Would your enjoyment of Caruso be increased if he sang in English the ridiculous stuff he sings in Italian?
Fortunate it is for most grand opera that we do not understand—we are not diverted from the music by the nonsense of the libretto.
The enjoyment of music is a curious thing.
First of all, there are all kinds of music, from rag-time to Beethoven, and each kind has its following.
Then the following of each kind breaks up into its rag-time and Beethoven divisions.
That is to say, in an audience listening to rag-time there are always a few who enjoy the music in a Beethoven way—for what there is of real value in it.
While in an audience listening to a Beethoven symphony there are always a goodly number, often a big majority, who enjoy it in a rag-time way—just the emotional reaction, without knowing a thing about the music.
There are two entirely distinct enjoyments of the same composition—the purely intellectual and the purely emotional. There may be a mingling of the two, but as a rule what one gains the other loses.

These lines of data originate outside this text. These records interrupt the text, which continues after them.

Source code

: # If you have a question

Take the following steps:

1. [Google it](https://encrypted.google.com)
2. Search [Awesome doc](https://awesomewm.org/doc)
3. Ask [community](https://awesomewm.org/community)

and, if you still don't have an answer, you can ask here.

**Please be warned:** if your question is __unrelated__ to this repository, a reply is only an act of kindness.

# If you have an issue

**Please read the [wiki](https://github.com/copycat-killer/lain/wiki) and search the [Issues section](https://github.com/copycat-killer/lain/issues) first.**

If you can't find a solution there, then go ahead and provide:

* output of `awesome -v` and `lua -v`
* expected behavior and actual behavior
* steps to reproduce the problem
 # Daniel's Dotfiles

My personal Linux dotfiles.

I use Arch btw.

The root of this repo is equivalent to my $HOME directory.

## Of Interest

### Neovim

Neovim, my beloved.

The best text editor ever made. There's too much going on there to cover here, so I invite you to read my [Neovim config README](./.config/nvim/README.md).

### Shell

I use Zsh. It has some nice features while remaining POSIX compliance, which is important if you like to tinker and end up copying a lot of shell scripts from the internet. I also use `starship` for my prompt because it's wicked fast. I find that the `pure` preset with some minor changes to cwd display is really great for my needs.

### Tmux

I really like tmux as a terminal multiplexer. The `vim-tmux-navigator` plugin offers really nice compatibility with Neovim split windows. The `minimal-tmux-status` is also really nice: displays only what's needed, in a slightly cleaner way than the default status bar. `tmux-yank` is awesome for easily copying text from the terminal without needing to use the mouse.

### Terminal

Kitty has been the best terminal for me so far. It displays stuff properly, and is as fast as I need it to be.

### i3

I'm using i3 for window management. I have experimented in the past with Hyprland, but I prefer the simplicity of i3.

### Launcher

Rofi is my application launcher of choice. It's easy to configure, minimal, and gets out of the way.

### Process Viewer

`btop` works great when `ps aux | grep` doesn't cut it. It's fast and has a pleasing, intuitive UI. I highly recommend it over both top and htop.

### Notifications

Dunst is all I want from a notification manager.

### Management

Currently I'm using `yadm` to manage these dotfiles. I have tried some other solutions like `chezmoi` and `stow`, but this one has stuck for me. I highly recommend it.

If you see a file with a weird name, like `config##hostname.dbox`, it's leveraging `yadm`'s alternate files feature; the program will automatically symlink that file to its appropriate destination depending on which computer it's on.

The man who follows the score, is familiar with the different interpretations of this and that leader, whose ear catches every failure by any part of the orchestra to respond, and so on, and so on—that man is constantly holding his emotional response subject to his intellectual appreciation. What is a fine performance to most of the audience may be a very indifferent performance to him.
True, when the performance is so fine it carries him off his feet, then he gets an enjoyment—intellectual and emotional—far finer than the enjoyment experienced by others. In a sense, he is the one man worth playing for.